Iran’s foreign ministry called for calm and urged protesters to respect the diplomatic premises. Tehran’s police chief said that an unspecified number of “unruly elements” had been arrested for attacking the embassy with petrol bombs and rocks. A prosecutor said 40 people were arrested, state media said.
Iranian Supreme Leader Ayatollah Ali Khamenei, criticising Saudi Arabia for the second straight day over Nimr’s execution, said politicians in the Sunni kingdom would face divine retribution for his death.
“The unjustly spilled blood of this oppressed martyr will no doubt soon show its effect and divine vengeance will befall Saudi politicians,” state TV reported Khamenei as saying.
Iran’s Revolutionary Guards had promised “harsh revenge” against the Saudi Sunni royal dynasty for Saturday’s (January 2) execution of Nimr, considered a terrorist by Riyadh but hailed in Iran as a champion of the rights of Saudi Arabia’s marginalised Shi’ite minority.

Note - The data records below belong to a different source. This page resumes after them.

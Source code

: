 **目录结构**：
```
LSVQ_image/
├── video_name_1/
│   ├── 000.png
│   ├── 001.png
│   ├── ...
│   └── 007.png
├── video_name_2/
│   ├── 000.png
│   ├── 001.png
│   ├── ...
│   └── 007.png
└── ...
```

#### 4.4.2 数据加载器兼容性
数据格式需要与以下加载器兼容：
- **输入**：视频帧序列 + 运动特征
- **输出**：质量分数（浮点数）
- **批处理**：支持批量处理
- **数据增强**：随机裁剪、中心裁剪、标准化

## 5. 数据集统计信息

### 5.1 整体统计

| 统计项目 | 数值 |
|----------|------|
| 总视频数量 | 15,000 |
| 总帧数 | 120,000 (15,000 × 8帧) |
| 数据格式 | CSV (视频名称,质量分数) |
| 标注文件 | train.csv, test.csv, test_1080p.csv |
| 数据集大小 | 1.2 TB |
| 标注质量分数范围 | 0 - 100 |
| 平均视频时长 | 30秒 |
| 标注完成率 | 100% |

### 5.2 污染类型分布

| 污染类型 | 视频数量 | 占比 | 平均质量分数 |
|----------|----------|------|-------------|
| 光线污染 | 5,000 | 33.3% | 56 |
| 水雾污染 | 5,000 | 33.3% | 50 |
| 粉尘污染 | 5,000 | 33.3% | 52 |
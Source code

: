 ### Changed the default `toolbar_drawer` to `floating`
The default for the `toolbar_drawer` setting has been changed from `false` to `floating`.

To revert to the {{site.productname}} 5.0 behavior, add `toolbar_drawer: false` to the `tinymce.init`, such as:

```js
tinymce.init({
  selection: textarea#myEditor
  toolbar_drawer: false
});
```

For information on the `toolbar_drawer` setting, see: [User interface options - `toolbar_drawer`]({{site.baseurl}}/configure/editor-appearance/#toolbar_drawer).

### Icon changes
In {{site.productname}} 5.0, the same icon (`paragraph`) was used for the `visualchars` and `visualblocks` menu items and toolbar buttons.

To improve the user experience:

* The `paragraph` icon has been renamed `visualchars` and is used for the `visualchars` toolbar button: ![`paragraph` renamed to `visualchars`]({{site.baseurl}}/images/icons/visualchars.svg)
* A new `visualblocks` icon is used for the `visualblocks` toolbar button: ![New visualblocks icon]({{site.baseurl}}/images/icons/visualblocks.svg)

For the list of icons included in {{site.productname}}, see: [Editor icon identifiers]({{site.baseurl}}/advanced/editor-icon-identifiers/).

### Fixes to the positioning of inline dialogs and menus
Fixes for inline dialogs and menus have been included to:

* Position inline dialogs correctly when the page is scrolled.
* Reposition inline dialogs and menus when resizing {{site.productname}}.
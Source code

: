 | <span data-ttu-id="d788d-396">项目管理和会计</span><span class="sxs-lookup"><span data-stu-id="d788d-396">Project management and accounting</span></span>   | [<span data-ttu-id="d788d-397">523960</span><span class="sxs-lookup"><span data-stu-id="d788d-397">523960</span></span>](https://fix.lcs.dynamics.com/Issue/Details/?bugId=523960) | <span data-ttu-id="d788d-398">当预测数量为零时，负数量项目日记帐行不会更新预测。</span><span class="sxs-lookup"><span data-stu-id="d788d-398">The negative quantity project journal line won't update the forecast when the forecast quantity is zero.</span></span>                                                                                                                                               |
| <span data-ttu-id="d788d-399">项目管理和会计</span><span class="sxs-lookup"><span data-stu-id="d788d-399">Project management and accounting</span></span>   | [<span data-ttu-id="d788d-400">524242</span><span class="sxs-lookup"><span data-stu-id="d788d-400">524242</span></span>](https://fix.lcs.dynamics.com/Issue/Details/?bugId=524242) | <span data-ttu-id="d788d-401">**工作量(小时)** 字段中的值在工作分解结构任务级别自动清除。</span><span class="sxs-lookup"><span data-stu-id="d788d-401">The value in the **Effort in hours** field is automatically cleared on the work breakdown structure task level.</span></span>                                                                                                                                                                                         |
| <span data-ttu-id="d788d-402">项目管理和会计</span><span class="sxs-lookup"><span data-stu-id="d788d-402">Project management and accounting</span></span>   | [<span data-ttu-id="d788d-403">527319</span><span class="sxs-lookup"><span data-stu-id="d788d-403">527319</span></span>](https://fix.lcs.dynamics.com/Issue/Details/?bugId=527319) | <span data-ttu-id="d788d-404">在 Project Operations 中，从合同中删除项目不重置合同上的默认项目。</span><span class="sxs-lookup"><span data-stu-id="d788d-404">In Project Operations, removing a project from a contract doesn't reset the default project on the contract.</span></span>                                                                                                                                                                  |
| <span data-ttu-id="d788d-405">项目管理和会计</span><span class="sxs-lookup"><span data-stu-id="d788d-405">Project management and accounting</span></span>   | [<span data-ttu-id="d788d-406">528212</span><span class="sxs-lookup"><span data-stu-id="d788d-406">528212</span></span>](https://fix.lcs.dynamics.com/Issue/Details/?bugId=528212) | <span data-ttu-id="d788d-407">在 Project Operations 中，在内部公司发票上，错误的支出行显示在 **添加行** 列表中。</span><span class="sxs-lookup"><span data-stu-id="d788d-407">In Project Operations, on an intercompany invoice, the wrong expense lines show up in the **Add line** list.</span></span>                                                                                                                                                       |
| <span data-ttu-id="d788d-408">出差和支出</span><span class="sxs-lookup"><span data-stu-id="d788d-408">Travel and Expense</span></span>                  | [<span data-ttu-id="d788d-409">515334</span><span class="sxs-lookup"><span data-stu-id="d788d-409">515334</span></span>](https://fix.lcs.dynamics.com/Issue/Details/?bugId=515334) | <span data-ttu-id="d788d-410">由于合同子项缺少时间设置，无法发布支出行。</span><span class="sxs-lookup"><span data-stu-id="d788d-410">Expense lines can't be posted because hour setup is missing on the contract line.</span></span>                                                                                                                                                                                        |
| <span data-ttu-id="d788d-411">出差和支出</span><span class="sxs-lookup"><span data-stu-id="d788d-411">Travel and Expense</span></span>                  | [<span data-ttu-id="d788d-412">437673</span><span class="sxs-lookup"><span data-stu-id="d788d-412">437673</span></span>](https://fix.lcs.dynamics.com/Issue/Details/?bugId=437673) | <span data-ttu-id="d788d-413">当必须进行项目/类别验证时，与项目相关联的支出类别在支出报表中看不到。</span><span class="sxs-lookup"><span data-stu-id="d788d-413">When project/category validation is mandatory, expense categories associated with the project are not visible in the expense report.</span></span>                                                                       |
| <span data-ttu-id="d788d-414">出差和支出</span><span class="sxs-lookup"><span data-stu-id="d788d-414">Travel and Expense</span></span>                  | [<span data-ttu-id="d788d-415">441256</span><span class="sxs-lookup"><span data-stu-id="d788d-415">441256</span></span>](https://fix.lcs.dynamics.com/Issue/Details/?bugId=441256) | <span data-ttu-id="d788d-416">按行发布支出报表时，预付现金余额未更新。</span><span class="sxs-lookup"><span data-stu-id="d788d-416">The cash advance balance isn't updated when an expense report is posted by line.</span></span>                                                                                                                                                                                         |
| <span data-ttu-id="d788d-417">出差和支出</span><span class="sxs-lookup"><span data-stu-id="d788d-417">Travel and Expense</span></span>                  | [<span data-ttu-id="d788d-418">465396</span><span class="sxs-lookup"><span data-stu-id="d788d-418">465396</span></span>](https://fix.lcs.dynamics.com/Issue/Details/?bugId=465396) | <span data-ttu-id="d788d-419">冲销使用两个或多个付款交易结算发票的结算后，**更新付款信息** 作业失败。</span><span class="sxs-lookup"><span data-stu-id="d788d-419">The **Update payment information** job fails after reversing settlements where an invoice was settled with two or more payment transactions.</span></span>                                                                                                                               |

Nimr, the most vocal critic of the dynasty among the Shi’ite minority, had come to be seen as a leader of the sect’s younger activists, who were tired of the failure of older, more measured leaders to achieve equality with Sunnis.
Although most of the 47 men killed in the kingdom’s biggest mass execution for decades were Sunnis convicted of al Qaeda attacks in Saudi Arabia a decade ago, it was Nimr and three other Shi’ites, all accused of involvement in shooting police, who attracted most attention in the region and beyond.